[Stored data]
- Opening Delimiter -
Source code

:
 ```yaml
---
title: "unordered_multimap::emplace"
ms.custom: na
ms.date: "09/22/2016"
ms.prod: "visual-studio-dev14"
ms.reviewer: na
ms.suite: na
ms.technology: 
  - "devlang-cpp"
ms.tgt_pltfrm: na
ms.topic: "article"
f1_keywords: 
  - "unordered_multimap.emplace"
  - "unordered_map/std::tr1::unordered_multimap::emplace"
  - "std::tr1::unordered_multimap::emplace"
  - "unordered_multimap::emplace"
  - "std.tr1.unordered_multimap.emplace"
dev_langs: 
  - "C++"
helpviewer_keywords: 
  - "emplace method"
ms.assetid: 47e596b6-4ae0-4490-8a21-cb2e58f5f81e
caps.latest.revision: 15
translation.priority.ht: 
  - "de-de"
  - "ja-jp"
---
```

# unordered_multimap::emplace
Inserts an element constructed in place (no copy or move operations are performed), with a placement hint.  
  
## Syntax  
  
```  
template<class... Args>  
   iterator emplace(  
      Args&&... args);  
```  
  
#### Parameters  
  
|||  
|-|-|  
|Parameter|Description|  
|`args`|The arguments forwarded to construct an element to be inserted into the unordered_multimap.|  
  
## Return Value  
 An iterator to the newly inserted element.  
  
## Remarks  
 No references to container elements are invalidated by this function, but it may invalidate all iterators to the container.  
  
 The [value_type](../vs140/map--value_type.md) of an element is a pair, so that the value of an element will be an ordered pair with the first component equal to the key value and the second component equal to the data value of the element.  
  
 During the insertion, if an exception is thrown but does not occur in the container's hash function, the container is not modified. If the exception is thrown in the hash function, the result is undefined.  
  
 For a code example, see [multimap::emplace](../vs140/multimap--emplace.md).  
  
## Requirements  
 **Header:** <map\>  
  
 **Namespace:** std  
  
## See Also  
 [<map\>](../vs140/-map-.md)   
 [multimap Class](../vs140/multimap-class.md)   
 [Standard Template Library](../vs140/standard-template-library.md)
- Closing Delimiter -
WORK ORDER. Go through the records and gather the lines that hold "inserted".

FINISHED TASK.
|`args`|The arguments forwarded to construct an element to be inserted into the unordered_multimap.|  
 An iterator to the newly inserted element.  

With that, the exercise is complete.